Source texts of formatted documents
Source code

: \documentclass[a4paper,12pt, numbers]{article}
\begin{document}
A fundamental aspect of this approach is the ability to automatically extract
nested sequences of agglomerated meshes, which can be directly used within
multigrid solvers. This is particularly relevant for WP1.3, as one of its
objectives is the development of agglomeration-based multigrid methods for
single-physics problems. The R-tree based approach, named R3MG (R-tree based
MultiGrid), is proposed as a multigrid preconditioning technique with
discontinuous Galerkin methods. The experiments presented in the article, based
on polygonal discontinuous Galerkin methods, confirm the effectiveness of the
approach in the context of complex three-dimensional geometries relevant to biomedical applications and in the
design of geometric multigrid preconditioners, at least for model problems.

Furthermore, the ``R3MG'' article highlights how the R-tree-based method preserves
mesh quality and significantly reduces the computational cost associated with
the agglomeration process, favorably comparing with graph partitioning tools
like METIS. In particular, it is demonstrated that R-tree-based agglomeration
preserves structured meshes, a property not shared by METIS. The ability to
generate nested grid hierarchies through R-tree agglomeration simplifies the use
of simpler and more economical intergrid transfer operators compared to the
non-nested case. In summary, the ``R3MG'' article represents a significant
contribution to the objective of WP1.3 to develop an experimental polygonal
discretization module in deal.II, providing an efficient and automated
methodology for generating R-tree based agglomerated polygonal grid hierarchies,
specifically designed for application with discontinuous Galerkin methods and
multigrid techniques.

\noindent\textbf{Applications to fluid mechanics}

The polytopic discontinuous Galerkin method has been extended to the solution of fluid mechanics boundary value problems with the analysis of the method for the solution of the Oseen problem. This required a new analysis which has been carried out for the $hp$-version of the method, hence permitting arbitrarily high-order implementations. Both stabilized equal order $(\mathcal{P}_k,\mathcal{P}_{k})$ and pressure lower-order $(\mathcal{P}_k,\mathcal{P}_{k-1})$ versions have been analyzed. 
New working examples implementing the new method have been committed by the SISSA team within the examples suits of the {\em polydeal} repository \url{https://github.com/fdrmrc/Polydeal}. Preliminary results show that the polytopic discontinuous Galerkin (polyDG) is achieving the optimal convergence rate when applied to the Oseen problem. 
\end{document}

» **YOUR TASK**
Every line from the one containing "approach in the" to the end of the entries must be set down exactly, with none omitted and none added.

» **RESULT FOR THIS TASK**
approach in the context of complex three-dimensional geometries relevant to biomedical applications and in the
design of geometric multigrid preconditioners, at least for model problems.

Furthermore, the ``R3MG'' article highlights how the R-tree-based method preserves
mesh quality and significantly reduces the computational cost associated with
the agglomeration process, favorably comparing with graph partitioning tools
like METIS. In particular, it is demonstrated that R-tree-based agglomeration
preserves structured meshes, a property not shared by METIS. The ability to
generate nested grid hierarchies through R-tree agglomeration simplifies the use
of simpler and more economical intergrid transfer operators compared to the
non-nested case. In summary, the ``R3MG'' article represents a significant
contribution to the objective of WP1.3 to develop an experimental polygonal
discretization module in deal.II, providing an efficient and automated
methodology for generating R-tree based agglomerated polygonal grid hierarchies,
specifically designed for application with discontinuous Galerkin methods and
multigrid techniques.

\noindent\textbf{Applications to fluid mechanics}

The polytopic discontinuous Galerkin method has been extended to the solution of fluid mechanics boundary value problems with the analysis of the method for the solution of the Oseen problem. This required a new analysis which has been carried out for the $hp$-version of the method, hence permitting arbitrarily high-order implementations. Both stabilized equal order $(\mathcal{P}_k,\mathcal{P}_{k})$ and pressure lower-order $(\mathcal{P}_k,\mathcal{P}_{k-1})$ versions have been analyzed. 
New working examples implementing the new method have been committed by the SISSA team within the examples suits of the {\em polydeal} repository \url{https://github.com/fdrmrc/Polydeal}. Preliminary results show that the polytopic discontinuous Galerkin (polyDG) is achieving the optimal convergence rate when applied to the Oseen problem. 
\end{document}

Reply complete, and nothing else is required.